▶ **Task goal**
If a line of the data below holds the string "billing", copy it.

Segment Start: Provided data

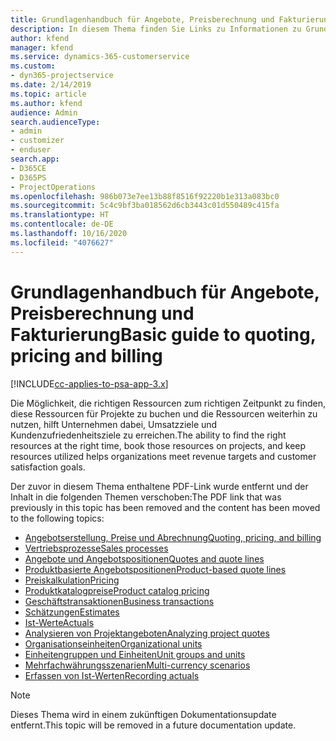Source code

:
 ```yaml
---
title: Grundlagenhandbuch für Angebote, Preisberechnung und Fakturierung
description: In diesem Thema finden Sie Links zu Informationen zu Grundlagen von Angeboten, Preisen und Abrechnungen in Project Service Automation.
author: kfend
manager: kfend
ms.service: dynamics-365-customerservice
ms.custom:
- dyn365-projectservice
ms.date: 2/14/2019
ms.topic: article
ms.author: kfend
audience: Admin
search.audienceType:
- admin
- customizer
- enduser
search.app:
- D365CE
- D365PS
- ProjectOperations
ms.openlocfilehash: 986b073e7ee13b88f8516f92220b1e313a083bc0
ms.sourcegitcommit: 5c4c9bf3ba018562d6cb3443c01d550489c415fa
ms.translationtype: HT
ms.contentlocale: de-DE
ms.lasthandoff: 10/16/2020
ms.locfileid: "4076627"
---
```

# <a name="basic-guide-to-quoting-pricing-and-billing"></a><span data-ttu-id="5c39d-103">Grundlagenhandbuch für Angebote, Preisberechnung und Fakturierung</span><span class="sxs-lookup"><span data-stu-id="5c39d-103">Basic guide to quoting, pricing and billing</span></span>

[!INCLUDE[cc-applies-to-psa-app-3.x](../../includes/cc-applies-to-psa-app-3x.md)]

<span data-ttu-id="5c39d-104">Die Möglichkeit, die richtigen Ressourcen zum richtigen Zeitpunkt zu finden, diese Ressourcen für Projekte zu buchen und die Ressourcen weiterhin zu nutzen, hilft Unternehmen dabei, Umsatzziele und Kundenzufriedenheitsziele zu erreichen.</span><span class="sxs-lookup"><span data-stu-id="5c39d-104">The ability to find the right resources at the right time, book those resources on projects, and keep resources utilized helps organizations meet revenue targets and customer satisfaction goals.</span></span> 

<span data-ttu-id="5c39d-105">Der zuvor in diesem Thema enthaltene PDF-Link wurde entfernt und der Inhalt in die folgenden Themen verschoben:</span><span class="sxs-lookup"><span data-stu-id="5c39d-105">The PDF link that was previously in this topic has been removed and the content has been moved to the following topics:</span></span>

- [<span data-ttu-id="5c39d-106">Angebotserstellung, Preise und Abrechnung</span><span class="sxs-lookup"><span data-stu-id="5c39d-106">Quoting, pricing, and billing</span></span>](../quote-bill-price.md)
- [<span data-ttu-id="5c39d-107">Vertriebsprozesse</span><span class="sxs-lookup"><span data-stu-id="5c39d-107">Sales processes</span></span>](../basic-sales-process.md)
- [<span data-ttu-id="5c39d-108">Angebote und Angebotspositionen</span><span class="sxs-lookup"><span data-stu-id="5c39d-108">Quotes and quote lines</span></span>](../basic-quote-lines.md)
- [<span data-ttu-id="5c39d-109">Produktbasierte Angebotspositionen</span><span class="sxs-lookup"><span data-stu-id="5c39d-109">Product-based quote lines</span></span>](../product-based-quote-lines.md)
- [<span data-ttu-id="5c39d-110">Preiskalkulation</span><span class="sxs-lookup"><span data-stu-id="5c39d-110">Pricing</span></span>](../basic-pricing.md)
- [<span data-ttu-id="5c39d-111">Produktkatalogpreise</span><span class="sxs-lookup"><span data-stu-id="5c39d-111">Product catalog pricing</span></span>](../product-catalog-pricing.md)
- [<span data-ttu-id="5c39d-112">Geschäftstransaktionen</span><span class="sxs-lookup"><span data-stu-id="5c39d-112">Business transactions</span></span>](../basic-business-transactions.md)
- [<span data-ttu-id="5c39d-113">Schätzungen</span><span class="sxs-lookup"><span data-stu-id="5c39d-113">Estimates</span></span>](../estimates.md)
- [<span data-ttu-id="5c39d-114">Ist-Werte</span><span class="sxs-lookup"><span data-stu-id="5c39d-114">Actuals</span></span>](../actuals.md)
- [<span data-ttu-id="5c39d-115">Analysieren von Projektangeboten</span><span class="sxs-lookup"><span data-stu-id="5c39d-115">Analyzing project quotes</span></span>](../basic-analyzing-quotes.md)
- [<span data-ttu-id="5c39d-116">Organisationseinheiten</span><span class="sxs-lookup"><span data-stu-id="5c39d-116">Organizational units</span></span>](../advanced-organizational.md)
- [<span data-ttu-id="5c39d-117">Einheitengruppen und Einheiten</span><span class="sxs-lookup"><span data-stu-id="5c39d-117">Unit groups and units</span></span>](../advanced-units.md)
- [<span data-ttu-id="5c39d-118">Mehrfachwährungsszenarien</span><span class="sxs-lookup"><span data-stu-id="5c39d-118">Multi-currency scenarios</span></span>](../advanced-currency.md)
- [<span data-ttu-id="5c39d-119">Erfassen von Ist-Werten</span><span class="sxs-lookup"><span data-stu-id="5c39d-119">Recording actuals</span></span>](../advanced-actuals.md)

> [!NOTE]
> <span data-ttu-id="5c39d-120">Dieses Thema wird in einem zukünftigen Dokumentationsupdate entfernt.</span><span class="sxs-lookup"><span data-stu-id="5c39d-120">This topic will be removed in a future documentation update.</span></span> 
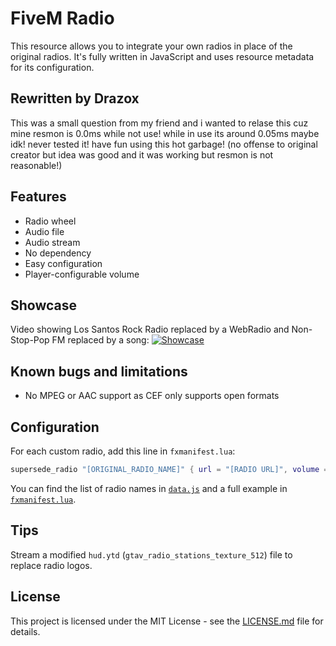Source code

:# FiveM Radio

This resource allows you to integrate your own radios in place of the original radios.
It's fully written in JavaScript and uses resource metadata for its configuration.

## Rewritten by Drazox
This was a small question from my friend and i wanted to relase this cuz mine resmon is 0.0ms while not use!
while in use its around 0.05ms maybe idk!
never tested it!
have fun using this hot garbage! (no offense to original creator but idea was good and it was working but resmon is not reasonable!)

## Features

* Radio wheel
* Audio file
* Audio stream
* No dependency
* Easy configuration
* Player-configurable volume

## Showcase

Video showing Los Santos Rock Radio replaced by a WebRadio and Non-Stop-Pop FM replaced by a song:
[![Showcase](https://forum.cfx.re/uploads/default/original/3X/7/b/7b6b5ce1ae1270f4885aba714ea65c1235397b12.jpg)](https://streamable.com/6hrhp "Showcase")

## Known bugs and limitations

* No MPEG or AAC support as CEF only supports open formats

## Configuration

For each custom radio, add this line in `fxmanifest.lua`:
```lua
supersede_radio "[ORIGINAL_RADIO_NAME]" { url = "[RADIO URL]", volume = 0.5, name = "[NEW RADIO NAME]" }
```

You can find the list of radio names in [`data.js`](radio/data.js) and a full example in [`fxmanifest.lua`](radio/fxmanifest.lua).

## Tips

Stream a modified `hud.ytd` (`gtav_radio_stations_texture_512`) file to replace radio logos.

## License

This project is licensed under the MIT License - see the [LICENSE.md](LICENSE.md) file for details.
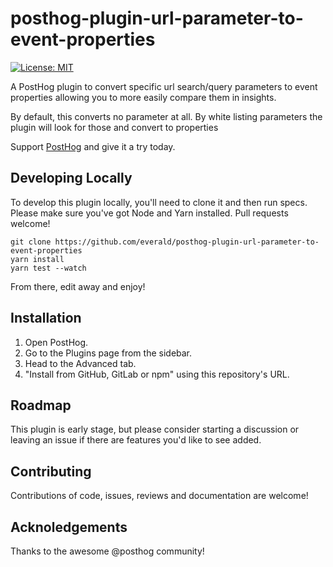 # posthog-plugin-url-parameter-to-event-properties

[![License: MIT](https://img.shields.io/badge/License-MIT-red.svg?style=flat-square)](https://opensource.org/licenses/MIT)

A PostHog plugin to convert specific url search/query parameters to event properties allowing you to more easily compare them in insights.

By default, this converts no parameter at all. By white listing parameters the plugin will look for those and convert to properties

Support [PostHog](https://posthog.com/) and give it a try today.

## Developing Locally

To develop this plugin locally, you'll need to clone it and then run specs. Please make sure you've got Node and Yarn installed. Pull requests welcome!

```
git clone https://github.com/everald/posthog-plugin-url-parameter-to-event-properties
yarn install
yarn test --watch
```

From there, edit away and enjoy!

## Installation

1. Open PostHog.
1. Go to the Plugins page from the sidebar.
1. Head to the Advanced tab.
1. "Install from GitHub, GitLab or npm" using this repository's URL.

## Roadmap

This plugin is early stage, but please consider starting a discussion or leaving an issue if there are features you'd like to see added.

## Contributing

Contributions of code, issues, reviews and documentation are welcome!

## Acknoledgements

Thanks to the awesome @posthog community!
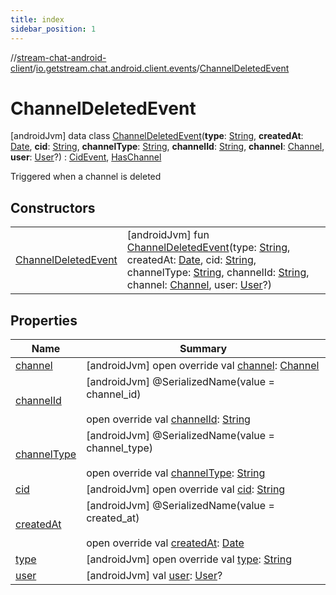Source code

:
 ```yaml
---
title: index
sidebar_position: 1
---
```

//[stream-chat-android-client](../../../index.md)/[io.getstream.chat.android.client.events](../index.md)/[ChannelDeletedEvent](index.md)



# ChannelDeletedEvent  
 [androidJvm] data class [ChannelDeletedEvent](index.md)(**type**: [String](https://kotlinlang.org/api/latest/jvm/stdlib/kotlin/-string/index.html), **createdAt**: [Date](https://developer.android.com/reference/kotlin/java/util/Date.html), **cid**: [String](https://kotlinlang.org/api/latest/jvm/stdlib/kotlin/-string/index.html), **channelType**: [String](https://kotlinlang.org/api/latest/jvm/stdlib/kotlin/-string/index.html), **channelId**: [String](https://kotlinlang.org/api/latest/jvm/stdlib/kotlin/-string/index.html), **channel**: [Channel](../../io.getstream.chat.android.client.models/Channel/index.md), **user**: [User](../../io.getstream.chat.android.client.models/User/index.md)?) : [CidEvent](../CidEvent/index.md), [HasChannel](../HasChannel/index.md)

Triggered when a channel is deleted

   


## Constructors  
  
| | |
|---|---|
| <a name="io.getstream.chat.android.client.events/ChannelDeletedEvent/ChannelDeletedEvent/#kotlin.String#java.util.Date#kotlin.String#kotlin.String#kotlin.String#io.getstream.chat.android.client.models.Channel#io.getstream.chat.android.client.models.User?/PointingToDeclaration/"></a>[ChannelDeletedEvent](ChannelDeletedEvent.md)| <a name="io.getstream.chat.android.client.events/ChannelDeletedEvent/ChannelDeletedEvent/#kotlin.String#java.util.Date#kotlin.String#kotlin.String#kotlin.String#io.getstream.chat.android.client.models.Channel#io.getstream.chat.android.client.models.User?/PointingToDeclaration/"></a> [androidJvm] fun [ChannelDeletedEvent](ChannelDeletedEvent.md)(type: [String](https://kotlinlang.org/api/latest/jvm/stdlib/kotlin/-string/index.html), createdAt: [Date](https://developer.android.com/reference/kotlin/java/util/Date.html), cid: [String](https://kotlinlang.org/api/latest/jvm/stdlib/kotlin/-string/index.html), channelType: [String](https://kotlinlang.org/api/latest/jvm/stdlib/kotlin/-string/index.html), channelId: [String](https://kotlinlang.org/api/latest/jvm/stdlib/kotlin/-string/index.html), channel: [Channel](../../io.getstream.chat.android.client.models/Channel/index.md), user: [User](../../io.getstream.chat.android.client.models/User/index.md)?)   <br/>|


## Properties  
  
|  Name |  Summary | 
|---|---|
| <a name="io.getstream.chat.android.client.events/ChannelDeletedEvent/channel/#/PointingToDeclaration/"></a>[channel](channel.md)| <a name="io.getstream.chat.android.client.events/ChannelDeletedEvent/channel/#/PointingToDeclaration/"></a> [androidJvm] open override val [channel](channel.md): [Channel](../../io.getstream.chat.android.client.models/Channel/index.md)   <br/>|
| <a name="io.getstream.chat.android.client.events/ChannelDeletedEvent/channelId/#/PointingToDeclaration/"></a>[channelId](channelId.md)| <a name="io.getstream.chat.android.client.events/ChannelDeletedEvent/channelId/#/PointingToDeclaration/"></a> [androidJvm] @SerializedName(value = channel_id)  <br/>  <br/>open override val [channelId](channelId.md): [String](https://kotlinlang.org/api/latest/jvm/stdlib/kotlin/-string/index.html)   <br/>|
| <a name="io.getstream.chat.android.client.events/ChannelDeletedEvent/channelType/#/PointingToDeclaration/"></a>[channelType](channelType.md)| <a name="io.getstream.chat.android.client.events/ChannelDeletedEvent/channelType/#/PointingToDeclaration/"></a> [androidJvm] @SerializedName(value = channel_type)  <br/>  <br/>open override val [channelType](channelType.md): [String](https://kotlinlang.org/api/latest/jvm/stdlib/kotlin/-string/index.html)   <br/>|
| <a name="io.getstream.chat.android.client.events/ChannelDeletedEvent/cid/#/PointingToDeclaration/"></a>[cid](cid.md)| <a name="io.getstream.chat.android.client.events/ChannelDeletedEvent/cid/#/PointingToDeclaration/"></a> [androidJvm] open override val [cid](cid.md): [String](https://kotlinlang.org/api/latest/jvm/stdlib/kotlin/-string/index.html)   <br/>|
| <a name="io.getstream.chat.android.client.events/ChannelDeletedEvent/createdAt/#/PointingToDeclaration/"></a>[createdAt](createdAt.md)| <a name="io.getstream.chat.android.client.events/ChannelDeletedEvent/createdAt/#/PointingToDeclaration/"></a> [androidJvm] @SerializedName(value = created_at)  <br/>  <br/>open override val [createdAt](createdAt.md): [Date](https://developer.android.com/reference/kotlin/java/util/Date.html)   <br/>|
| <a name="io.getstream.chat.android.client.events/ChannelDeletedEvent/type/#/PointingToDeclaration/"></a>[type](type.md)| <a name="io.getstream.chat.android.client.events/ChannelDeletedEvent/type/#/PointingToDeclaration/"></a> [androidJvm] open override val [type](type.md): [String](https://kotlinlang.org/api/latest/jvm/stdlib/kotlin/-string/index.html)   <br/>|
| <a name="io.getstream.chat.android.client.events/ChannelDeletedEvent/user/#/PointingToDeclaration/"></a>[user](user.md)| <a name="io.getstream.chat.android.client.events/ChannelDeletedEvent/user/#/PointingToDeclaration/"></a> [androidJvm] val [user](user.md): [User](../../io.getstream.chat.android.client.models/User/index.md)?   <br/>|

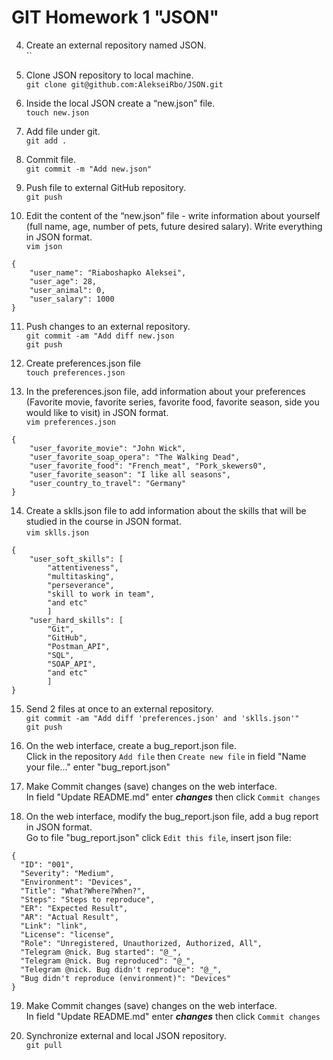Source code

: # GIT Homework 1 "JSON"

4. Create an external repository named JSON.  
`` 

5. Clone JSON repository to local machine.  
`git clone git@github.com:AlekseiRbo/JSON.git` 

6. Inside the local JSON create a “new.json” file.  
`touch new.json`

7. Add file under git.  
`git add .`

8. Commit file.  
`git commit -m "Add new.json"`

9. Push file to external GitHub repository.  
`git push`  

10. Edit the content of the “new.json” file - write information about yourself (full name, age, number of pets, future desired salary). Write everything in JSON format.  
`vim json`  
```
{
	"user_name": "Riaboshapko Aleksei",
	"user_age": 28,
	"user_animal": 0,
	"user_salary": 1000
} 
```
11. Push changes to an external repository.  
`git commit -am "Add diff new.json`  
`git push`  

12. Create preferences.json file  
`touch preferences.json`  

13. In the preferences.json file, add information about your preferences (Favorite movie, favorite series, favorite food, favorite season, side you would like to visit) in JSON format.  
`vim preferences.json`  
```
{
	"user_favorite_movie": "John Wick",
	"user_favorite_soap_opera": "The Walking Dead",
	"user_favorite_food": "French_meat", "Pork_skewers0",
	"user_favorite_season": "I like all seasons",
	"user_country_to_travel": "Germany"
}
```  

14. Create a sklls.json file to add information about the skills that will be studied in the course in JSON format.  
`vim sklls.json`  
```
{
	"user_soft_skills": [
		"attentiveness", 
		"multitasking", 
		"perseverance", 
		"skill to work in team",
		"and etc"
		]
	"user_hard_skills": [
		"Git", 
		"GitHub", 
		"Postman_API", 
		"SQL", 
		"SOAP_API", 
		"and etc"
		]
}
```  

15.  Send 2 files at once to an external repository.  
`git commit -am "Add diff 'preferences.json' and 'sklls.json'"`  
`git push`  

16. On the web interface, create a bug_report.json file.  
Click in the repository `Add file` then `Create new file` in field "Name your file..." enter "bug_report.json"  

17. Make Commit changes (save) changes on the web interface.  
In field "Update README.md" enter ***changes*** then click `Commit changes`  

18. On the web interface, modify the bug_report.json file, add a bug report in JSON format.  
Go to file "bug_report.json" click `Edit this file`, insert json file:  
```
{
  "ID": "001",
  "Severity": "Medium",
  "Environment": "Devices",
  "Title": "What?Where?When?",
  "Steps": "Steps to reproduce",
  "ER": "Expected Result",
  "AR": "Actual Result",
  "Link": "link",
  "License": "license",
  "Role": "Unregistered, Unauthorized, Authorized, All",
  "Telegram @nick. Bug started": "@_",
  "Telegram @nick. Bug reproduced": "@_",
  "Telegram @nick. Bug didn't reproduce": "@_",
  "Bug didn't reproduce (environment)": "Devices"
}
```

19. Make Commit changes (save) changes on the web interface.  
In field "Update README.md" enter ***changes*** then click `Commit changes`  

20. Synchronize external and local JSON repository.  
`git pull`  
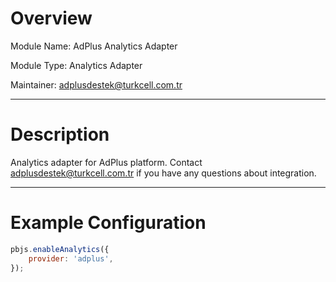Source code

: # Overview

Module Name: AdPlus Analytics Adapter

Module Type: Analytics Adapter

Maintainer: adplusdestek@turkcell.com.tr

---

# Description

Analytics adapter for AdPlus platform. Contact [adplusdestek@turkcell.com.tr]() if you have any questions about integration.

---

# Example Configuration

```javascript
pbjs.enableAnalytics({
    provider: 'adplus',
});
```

Segment End: Provided data

▶ **Result**
# <a name="basic-guide-to-quoting-pricing-and-billing"></a><span data-ttu-id="5c39d-103">Grundlagenhandbuch für Angebote, Preisberechnung und Fakturierung</span><span class="sxs-lookup"><span data-stu-id="5c39d-103">Basic guide to quoting, pricing and billing</span></span>
- [<span data-ttu-id="5c39d-106">Angebotserstellung, Preise und Abrechnung</span><span class="sxs-lookup"><span data-stu-id="5c39d-106">Quoting, pricing, and billing</span></span>](../quote-bill-price.md)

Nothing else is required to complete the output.